Lecture Date: January 31, 2017
The Davenport & Company Lecture
Frank Sinatra was not only the greatest singer of popular music in the Twentieth Century,
but arguably the greatest interpretive musician of all time. Yet over the course of his astonishing 60-year career, he was also many other things: a major movie star, the first lightning rod of the modern cult of publicity, the greatest Don Juan of his era, the creator of the myth of Las Vegas and the Rat Pack. He was an intimate of politicians, intellectuals, and criminals; a figure of enormous controversy, widely adored and widely detested. A magnificent sensibility who sprang from rough-and-tumble Hoboken, N.J. in the Depression, he defined fame in the Swing Era, consoled America through World War II, and fell deep and far both personally and professionally in the war’s aftermath, only to come back as the biggest star of the postwar years, a man who defined modern manhood, yet in many ways never grew up. With the explosion of rock ‘n’ roll, his style went out of style, yet Sinatra managed to stay in the limelight — and then, after a brief retirement, to redefine himself once more as a great concert artist.

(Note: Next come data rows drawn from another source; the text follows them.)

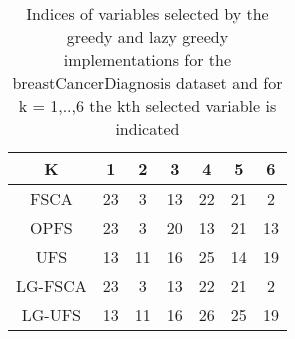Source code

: \begin{table}
	\begin{center}
		\begin{tabular}{c c c c c c c}
			K & 1 & 2 & 3 & 4 & 5 & 6 \\
			\hline
			FSCA & 23 & 3 & 13 & 22 & 21 & 2 \\
			OPFS & 23 & 3 & 20 & 13 & 21 & 13 \\
			UFS & 13 & 11 & 16 & 25 & 14 & 19 \\
			LG-FSCA & 23 & 3 & 13 & 22 & 21 & 2 \\
			LG-UFS & 13 & 11 & 16 & 26 & 25 & 19 \\
		\end{tabular}
	\end{center}
	\caption{Indices of variables selected by the greedy and lazy greedy implementations for the breastCancerDiagnosis dataset and for k = 1,..,6 the kth selected variable is indicated}
\end{table}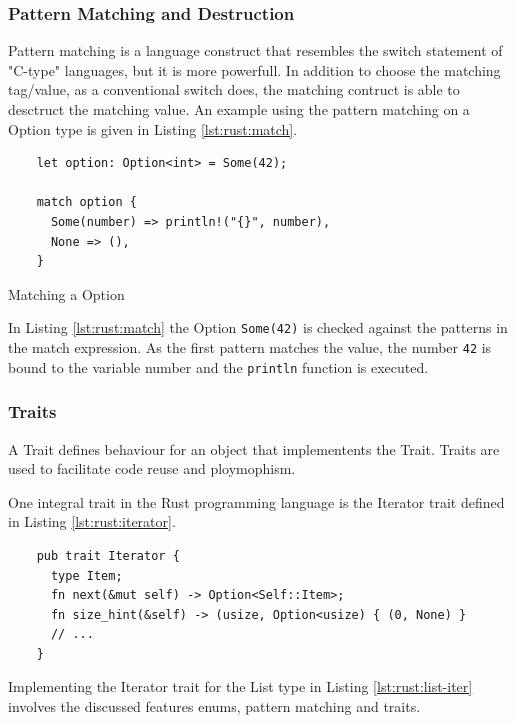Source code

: \subsubsection{Pattern Matching and Destruction}

Pattern matching is a language construct that resembles the switch statement of "C-type" languages, but it is more powerfull.
In addition to choose the matching tag/value, as a conventional switch does, the matching contruct is able to desctruct the matching value.
An example using the pattern matching on a Option type is given in Listing \ref{lst:rust:match}.

\begin{listing}[H]
  \begin{verbatim}
    let option: Option<int> = Some(42);

    match option {
      Some(number) => println!("{}", number),
      None => (),
    }
  \end{verbatim}
  \caption{Matching a Option}
  \label{lst:rust:match}
\end{listing}

In Listing \ref{lst:rust:match} the Option \texttt{Some(42)} is checked against the patterns in the match expression.
As the first pattern matches the value, the number \texttt{42} is bound to the variable number and the \texttt{println} function is executed.

\subsubsection{Traits}

A Trait defines behaviour for an object that implementents the Trait.
Traits are used to facilitate code reuse and ploymophism.

One integral trait in the Rust programming language is the Iterator trait defined in Listing \ref{lst:rust:iterator}.

\begin{listing}[H]
  \begin{verbatim}
    pub trait Iterator {
      type Item;
      fn next(&mut self) -> Option<Self::Item>;
      fn size_hint(&self) -> (usize, Option<usize) { (0, None) }
      // ...
    }
  \end{verbatim}
  \caption{}
  \label{lst:rust:iterator}
\end{listing}

Implementing the Iterator trait for the List type in Listing \ref{lst:rust:list-iter} involves the discussed features enums, pattern matching and traits.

In his talk, James Kaplan, the author of the two-volume, definitive biography of Frank
Sinatra, will discuss nine Sinatra songs, one from each era of his career, and, by examining the personal, cultural, and historical context of each number, will reveal the extent to which this incomparable genius embodied the American Century.
Speaker: James Kaplan
James Kaplan has been writing noted fiction, journalism, and biography for over three decades. His essays and reviews, as well as more than a hundred major profiles of figures ranging from Madonna to Nicholson Baker, Ralph Lauren to John Updike, Miles Davis to Meryl Streep, and Arthur Miller to Larry David, have appeared in many magazines, including The New Yorker, The New York Times Magazine, Vanity Fair, Esquire, and
New York. His first novel, Pearl’s Progress, was published by Knopf in 1989. His
nonfiction portrait of John F. Kennedy International Airport, The Airport (1994) — called
“a splendid book” by Gay Talese — remains a classic of aviation literature and New York
storytelling. His second novel, Two Guys From Verona (1998), was chosen by The New
York Times as one of its Notable Books of the Year. In 2002 Kaplan co-authored the
autobiography of John McEnroe, You Cannot Be Serious, which was an international
bestseller (and number one on the New York Times list). His 2005 book Dean and Me: A
Love Story, co-written with Jerry Lewis and published by Doubleday, was a New York
Times bestseller as well. In November 2010, Doubleday published Frank: The Voice, the
first volume of Kaplan’s definitive biography of Frank Sinatra. The book was also a New
York Times bestseller, and was chosen by Times chief book critic Michiko Kakutani as one
of her Top Ten Books of 2010. In 2012, James Kaplan was awarded a Guggenheim
Fellowship for nonfiction. In October 2015, Doubleday published the second volume of
Kaplan’s Frank Sinatra biography, Sinatra: The Chairman. James Kaplan lives in
Westchester, New York, with his wife and three sons.